Cependant il faut souligner que au-delà de l’accueil enthousiaste que les sénégalais ont réservé à cette initiative du chef de l’état, se dégage un message claire qu’il faudra bien décoder et surtout retenir. A tous celles et ceux qui seront engagé sen effet dans ce dialogue le peuple rappelle qu’il ne négociera avec aucun gouvernement ou lobbie, qu’il soit national ou étranger et aussi puissant fut-il, la sauvegarde de sa stabilité et la consolidation de sa démocratie. Aujourd’hui plus que jamais il exhorte l’état du Sénégal à mettre d’avantage l’accent sur l’amélioration des conditions de vie des populations qui restent encore très précaires pour la majorité d’entre elles. Les manœuvres politiciennes n’intéressent pas le peuple souverain.

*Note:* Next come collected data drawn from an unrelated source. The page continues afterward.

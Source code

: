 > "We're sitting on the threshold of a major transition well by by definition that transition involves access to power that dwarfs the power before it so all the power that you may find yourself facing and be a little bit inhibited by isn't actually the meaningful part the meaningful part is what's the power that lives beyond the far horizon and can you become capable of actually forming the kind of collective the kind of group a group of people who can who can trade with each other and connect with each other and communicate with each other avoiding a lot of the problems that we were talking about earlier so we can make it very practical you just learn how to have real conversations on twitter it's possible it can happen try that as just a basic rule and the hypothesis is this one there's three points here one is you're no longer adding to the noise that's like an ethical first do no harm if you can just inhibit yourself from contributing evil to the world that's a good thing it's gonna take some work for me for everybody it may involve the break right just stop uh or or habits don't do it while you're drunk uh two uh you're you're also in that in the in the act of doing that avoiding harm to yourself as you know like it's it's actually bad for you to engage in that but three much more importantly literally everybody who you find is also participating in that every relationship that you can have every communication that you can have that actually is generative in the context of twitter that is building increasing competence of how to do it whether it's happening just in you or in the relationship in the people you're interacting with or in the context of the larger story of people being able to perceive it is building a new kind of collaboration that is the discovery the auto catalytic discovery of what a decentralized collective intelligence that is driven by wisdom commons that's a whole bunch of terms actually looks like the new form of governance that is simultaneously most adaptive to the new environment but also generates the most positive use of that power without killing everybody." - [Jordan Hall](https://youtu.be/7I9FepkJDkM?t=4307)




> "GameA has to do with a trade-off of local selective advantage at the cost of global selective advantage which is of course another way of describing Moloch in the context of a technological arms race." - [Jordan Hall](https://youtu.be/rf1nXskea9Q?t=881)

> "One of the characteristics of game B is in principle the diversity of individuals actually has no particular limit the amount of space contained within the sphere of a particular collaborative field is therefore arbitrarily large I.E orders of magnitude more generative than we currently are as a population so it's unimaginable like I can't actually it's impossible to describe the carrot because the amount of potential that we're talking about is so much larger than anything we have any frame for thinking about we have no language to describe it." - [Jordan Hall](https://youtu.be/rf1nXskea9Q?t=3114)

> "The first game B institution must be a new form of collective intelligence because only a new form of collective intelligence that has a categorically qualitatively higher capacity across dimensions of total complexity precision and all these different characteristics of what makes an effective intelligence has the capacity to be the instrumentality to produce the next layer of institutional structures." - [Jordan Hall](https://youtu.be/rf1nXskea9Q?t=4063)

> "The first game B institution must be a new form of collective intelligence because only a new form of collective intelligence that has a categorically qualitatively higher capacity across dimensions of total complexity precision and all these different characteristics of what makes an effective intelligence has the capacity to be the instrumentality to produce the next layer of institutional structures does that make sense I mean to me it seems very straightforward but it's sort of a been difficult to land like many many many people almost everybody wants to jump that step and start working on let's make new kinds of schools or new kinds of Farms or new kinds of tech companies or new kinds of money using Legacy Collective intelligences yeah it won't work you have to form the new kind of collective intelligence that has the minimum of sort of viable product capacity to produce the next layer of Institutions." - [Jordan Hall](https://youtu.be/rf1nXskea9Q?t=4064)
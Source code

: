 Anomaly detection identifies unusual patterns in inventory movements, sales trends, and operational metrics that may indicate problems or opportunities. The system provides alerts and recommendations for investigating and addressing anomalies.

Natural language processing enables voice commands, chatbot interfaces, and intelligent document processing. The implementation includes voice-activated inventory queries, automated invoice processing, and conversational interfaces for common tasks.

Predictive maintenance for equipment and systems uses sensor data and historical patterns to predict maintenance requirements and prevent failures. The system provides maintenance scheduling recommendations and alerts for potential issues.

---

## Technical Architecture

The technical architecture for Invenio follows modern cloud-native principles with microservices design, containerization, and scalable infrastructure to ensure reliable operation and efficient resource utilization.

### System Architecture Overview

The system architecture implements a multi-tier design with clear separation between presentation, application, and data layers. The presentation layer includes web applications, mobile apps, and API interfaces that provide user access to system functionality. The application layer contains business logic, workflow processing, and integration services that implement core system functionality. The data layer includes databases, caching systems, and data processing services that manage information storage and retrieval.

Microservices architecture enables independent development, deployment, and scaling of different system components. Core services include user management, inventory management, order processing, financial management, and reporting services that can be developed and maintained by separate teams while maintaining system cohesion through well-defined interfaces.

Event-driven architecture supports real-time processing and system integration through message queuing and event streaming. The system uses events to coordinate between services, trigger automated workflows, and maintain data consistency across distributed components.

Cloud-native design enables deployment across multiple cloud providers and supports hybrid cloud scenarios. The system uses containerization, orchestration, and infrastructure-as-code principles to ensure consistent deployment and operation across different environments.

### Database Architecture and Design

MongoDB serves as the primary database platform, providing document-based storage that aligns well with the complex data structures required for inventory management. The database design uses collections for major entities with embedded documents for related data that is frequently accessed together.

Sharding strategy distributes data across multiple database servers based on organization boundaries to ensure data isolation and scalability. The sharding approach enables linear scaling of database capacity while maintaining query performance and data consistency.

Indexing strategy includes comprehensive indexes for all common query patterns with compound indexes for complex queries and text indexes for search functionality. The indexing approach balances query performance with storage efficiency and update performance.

D’ailleurs il finira toujours par sévir contre ses auteurs. Si le peuple soutient l’idée d’un dialogue national aujourd’hui c’est aussi et surtout parce qu’il considère qu’il est à peine besoin de rappeler que le dialogue national doit être inséré dans l’armature politique et institutionnelle de notre pays, et qu’il doit s’inscrire dans une dynamique forte. Celle de contrebalancer et de compenser d’une part les dysfonctionnements dans le jeu politique, et d’autre part le déficit de communication entre l’état et les acteurs sociaux.
Si tant est que la volonté et la sincérité des autorités qui s’engageront pour la réussite de ces concertations soient réellement acquise, notre pays tient peut-être à travers le génie de l’unité nationale dont seul les grandes nations ont le secret, une opportunité historique d’approfondir et de maintenir durablement sa démocratie.